━━━━━ Input for this task ━━━━━

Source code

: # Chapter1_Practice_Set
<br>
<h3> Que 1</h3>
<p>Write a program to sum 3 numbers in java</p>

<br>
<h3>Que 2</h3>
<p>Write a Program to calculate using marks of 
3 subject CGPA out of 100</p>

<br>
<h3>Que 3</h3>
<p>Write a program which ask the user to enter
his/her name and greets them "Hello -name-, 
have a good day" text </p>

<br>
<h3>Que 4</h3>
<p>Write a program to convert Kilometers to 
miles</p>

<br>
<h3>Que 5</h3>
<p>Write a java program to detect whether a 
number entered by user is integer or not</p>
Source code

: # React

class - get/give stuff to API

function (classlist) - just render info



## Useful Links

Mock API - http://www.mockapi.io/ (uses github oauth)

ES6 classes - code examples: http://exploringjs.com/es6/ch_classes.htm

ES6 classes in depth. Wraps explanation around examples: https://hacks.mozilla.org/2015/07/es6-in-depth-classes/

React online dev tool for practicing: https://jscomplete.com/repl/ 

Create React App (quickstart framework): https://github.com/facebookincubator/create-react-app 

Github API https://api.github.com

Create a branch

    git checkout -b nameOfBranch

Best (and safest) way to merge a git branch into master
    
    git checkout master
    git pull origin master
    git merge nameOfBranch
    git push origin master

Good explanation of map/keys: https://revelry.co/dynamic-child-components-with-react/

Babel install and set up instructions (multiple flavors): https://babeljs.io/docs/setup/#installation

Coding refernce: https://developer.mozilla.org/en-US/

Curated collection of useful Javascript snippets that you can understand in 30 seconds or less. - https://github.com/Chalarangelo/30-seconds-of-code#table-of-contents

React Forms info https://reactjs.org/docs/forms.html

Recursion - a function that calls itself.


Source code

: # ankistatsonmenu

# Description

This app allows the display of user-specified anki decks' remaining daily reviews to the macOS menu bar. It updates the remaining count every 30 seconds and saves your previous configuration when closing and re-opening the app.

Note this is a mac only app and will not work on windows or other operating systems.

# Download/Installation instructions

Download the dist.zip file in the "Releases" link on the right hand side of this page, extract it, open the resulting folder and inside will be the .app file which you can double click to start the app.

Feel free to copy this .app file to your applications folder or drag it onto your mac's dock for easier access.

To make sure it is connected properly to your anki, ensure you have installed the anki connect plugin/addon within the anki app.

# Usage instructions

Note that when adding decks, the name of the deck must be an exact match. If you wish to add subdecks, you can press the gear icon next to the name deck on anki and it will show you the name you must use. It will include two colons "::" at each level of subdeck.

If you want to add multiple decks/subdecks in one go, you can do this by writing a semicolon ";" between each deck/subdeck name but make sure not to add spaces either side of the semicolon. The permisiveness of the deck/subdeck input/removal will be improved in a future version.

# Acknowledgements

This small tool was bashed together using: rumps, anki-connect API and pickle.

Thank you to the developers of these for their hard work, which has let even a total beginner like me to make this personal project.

━━━━━

Exercise prompt: A complete answer gives every line of the data that includes "file".

Response below:
Download the dist.zip file in the "Releases" link on the right hand side of this page, extract it, open the resulting folder and inside will be the .app file which you can double click to start the app.
Feel free to copy this .app file to your applications folder or drag it onto your mac's dock for easier access.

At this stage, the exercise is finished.